“Broadly, I believe the narrative for web marketers is clear. The largest source of traffic on the web — free and paid — is becoming a walled garden, intent on not only keeping people on its own properties, but competing directly with those that helped it become a dominant, monopoly power.
If you’re a marketer or a business that relies on Google, there’s still tons of opportunity left (at least in most sectors; sorry Expedia, Yelp, TripAdvisor, and anyone trying to compete against YouTube). But to stay ahead, you need plans for how to diversify your traffic sources, how to grow branded demand outside of search, and how to earn value from zero-click searches. Like global warming, it’s the inevitable future whether we like it or not.”— Google in 2020 (SparkToro)

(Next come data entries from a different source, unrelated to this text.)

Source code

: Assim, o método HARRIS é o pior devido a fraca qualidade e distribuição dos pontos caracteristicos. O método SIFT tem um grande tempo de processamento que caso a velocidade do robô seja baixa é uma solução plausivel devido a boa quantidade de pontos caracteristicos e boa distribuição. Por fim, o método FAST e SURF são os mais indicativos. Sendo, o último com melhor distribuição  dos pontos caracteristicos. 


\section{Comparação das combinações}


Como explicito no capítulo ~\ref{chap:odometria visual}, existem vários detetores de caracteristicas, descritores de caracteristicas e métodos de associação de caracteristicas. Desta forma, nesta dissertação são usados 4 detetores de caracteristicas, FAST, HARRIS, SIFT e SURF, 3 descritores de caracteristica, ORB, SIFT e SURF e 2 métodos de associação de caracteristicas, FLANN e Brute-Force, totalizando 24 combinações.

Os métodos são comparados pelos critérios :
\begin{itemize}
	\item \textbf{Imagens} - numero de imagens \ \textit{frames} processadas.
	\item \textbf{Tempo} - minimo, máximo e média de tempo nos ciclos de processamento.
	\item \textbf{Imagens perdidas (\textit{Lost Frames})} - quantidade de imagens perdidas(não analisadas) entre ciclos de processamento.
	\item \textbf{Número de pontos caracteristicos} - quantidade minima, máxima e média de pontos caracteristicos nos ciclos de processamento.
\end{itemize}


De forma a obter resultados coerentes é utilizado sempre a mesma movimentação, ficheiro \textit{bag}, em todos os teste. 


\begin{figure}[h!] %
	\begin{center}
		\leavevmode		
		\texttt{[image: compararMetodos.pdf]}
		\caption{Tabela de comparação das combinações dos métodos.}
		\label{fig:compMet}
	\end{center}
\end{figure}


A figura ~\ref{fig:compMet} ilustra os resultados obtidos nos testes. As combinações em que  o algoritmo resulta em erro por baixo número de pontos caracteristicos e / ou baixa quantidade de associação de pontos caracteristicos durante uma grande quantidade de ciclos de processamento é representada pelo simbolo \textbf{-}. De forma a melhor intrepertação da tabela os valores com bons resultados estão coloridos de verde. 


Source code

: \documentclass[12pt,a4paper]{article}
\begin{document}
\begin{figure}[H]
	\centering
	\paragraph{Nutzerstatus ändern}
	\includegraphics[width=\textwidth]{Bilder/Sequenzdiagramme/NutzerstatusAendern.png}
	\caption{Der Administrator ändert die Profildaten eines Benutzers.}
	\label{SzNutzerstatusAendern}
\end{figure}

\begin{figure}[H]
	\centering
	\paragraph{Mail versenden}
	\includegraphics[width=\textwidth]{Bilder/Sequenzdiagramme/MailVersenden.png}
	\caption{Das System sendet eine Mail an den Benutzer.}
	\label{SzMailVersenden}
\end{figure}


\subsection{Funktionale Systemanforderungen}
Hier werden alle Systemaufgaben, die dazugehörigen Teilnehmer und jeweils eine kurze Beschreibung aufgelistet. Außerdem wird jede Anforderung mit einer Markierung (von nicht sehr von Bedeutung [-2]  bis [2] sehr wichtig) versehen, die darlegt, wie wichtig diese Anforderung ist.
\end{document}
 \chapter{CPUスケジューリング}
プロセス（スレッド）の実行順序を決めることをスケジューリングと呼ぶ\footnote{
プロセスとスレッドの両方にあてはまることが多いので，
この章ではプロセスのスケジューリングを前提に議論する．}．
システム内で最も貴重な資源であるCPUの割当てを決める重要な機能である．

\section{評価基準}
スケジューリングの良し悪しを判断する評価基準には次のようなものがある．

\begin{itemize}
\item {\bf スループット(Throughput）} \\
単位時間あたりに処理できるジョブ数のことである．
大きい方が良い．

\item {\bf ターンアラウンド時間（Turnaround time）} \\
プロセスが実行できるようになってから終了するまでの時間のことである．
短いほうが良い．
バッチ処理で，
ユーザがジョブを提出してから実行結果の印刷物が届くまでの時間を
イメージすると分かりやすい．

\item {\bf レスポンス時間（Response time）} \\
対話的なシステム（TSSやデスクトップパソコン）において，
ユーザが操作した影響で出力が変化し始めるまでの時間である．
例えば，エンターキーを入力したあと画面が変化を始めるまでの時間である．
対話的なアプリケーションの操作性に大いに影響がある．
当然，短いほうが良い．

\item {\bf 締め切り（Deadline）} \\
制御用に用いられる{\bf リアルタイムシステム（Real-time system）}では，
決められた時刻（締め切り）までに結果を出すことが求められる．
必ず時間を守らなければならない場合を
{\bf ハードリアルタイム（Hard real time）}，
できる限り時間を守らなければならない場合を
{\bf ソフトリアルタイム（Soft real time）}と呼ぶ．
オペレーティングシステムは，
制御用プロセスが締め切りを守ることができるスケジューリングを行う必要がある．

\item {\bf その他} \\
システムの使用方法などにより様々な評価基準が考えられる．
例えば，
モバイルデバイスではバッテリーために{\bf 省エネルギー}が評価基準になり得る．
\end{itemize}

Google’s been making these moves for a while but it’s more blatant than ever.
I’m not angry at Google about any of this. They have a right to do what they want with their platform. And I’m sure it really does create a better experience for average Google users.
So, as marketers, we need to adjust accordingly.
Free traffic from Google was never going to last. They’re the 21st century equivalent of a 20th century broadcaster or publisher. They own the attention. Advertisers pay to get a small piece of it.
This is another one of the reasons that I’m bullish on community, newsletters, original content, et al. Brands need to start producing things worth subscribing to, joining, and sharing with others.